** YOUR ASSIGNMENT **
Return every line of the data that contains the string "verb".

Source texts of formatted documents
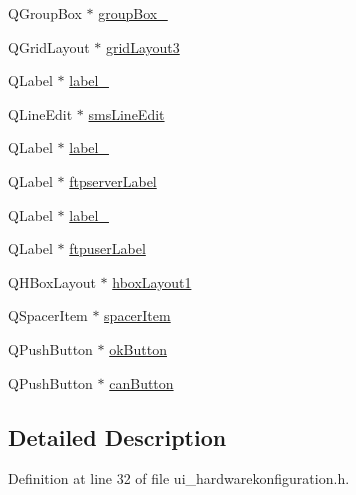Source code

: \begin{CompactItemize}
\item 
QGroupBox $\ast$ \hyperlink{class_ui___hardware_konfiguration_class_4d695d720fa8e0628352988ce0444032}{groupBox\_}
\item 
QGridLayout $\ast$ \hyperlink{class_ui___hardware_konfiguration_class_616060ede50422ca3ac6f840ddf04d92}{gridLayout3}
\item 
QLabel $\ast$ \hyperlink{class_ui___hardware_konfiguration_class_348aba125d7ff32a3150296a76abaf80}{label\_}
\item 
QLineEdit $\ast$ \hyperlink{class_ui___hardware_konfiguration_class_fc72e5b8861519cde9f6239f17cccb61}{smsLineEdit}
\item 
QLabel $\ast$ \hyperlink{class_ui___hardware_konfiguration_class_64d33b6f74e3d7e079f5816ae8a2ff3a}{label\_}
\item 
QLabel $\ast$ \hyperlink{class_ui___hardware_konfiguration_class_7865898e0d9de7ebfa36092553af4933}{ftpserverLabel}
\item 
QLabel $\ast$ \hyperlink{class_ui___hardware_konfiguration_class_390d02b0b494e0a143923718a249337a}{label\_}
\item 
QLabel $\ast$ \hyperlink{class_ui___hardware_konfiguration_class_5ef17f240862378780e2861793858416}{ftpuserLabel}
\item 
QHBoxLayout $\ast$ \hyperlink{class_ui___hardware_konfiguration_class_be7ab9d49b40006d2e135e1b817d148a}{hboxLayout1}
\item 
QSpacerItem $\ast$ \hyperlink{class_ui___hardware_konfiguration_class_b880d2dd22ebd6eb91a4ea2781c9c7c8}{spacerItem}
\item 
QPushButton $\ast$ \hyperlink{class_ui___hardware_konfiguration_class_cabb4bbcd486c32f91ece5002edbe4be}{okButton}
\item 
QPushButton $\ast$ \hyperlink{class_ui___hardware_konfiguration_class_9026a8094d9334f126b00375fa27067c}{canButton}
\end{CompactItemize}


\subsection{Detailed Description}


Definition at line 32 of file ui\_\-hardwarekonfiguration.h.

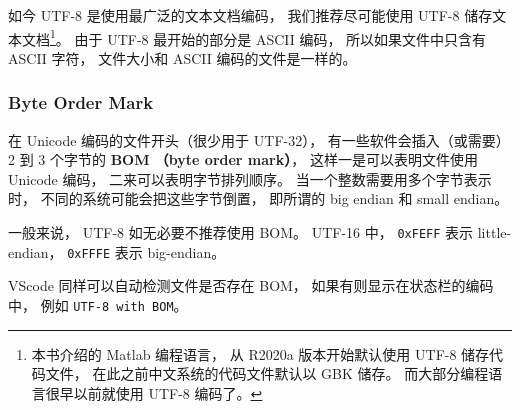 如今 UTF-8 是使用最广泛的文本文档编码， 我们推荐尽可能使用 UTF-8 储存文本文档\footnote{本书介绍的 Matlab 编程语言， 从 R2020a 版本开始默认使用 UTF-8 储存代码文件， 在此之前中文系统的代码文件默认以 GBK 储存。 而大部分编程语言很早以前就使用 UTF-8 编码了。}。 由于 UTF-8 最开始的部分是 ASCII 编码， 所以如果文件中只含有 ASCII 字符， 文件大小和 ASCII 编码的文件是一样的。

\subsubsection{Byte Order Mark}
在 Unicode 编码的文件开头（很少用于 UTF-32）， 有一些软件会插入（或需要） 2 到 3 个字节的 \textbf{BOM （byte order mark）}， 这样一是可以表明文件使用 Unicode 编码， 二来可以表明字节排列顺序。 当一个整数需要用多个字节表示时， 不同的系统可能会把这些字节倒置， 即所谓的 big endian 和 small endian。

一般来说， UTF-8 如无必要不推荐使用 BOM。 UTF-16 中， \verb|0xFEFF| 表示 little-endian， \verb|0xFFFE| 表示 big-endian。

VScode 同样可以自动检测文件是否存在 BOM， 如果有则显示在状态栏的编码中， 例如 \verb|UTF-8 with BOM|。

** RESULT OF THE EXERCISE **
一般来说， UTF-8 如无必要不推荐使用 BOM。 UTF-16 中， \verb|0xFEFF| 表示 little-endian， \verb|0xFFFE| 表示 big-endian。
VScode 同样可以自动检测文件是否存在 BOM， 如果有则显示在状态栏的编码中， 例如 \verb|UTF-8 with BOM|。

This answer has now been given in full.